##### RECORD EXTRACTS #####
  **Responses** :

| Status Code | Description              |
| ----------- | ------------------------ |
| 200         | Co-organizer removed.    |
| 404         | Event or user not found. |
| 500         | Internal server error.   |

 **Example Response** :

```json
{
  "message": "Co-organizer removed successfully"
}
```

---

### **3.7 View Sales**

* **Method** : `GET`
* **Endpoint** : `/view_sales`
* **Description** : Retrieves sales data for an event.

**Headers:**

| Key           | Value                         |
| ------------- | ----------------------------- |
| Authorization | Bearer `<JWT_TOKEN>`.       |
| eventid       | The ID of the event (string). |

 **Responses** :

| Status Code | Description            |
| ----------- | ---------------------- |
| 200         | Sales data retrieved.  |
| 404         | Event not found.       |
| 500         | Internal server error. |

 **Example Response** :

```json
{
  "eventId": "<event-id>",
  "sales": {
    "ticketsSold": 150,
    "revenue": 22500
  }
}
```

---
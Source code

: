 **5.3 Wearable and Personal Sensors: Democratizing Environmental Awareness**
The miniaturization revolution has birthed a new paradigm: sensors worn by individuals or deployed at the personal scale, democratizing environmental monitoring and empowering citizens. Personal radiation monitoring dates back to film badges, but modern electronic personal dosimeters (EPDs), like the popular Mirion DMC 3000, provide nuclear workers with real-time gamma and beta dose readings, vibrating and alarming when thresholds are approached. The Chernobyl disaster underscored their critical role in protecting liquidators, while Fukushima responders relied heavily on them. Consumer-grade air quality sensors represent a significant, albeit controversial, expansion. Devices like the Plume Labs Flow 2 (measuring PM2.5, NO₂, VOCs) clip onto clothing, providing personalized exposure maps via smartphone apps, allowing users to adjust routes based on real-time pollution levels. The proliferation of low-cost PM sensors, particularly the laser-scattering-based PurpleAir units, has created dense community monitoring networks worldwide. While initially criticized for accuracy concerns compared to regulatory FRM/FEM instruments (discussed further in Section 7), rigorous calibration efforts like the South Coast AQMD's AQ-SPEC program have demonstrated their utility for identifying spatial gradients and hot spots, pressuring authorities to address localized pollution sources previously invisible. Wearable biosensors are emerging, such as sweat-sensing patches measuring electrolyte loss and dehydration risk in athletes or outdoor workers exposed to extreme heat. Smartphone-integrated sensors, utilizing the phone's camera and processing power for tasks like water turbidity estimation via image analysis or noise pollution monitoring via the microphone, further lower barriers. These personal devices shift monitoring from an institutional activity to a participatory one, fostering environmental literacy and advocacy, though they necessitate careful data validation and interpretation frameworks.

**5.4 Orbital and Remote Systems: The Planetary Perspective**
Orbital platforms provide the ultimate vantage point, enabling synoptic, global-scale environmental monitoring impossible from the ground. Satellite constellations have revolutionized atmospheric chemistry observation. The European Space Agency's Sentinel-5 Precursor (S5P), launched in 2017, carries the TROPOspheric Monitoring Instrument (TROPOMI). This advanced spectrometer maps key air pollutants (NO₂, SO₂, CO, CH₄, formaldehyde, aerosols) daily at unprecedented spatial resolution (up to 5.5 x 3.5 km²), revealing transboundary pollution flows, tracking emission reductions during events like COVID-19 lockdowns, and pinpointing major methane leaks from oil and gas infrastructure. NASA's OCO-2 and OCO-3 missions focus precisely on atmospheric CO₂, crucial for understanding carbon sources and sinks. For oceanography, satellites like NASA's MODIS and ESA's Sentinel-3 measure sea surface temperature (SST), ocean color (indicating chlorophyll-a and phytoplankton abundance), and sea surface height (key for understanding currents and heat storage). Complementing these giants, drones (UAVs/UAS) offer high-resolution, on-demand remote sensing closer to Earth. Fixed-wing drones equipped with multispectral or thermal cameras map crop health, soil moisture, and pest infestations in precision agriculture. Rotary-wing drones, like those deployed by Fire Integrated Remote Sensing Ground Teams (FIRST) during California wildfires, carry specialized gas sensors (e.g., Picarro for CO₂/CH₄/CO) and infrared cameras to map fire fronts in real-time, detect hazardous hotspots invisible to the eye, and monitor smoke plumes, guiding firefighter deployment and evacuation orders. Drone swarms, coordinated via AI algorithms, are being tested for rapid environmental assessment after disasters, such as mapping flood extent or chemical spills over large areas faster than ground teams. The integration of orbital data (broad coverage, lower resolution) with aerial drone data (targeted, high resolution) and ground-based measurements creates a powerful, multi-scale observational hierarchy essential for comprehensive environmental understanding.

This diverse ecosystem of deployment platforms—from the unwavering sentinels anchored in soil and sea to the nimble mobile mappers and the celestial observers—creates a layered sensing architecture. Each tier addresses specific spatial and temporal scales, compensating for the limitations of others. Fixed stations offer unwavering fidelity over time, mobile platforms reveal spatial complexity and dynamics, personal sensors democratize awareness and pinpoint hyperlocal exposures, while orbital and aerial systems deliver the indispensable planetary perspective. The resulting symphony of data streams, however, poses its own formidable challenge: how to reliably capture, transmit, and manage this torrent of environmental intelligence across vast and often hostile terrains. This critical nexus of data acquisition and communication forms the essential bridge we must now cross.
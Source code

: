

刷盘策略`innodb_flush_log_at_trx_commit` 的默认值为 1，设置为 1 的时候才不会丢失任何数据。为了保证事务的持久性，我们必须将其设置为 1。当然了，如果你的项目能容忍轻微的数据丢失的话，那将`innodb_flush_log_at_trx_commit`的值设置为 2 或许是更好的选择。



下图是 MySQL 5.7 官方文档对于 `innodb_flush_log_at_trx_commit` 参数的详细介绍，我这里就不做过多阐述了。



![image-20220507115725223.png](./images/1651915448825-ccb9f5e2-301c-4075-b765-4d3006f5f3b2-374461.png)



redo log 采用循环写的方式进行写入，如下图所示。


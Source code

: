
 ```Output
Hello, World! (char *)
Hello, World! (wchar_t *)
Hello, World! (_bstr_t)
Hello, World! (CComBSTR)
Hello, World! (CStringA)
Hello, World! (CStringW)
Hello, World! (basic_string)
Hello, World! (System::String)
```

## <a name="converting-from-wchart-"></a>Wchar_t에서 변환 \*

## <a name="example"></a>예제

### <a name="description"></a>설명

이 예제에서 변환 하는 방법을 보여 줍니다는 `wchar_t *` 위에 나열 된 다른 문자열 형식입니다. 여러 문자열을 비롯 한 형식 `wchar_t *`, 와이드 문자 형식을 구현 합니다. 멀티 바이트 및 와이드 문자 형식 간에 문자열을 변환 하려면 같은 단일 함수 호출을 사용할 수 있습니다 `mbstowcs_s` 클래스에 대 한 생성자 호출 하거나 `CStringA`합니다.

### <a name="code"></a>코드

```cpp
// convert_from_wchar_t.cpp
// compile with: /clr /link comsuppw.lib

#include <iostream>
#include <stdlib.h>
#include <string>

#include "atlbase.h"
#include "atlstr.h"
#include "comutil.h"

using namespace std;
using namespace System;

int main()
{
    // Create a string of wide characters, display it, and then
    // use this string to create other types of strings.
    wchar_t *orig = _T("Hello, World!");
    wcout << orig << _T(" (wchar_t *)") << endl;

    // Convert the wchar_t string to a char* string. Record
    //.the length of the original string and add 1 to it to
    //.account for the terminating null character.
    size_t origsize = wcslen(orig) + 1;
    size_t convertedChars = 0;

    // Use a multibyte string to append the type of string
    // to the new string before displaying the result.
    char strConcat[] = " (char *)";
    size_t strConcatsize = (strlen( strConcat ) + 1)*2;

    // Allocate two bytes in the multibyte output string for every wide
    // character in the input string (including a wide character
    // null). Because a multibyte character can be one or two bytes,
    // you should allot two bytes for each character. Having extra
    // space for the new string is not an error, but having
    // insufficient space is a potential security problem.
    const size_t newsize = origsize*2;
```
#####
● TASK OBJECTIVE
Above are records; repeat only the lines starting at the line with "Sales data retrieved." and ending at the line with "Democratizing Environmental Awareness**", exactly as they appear, both included.

● SOLUTION FOR THIS PROBLEM
| 200         | Sales data retrieved.  |
| 404         | Event not found.       |
| 500         | Internal server error. |

 **Example Response** :

```json
{
  "eventId": "<event-id>",
  "sales": {
    "ticketsSold": 150,
    "revenue": 22500
  }
}
```

---
Source code

: **5.3 Wearable and Personal Sensors: Democratizing Environmental Awareness**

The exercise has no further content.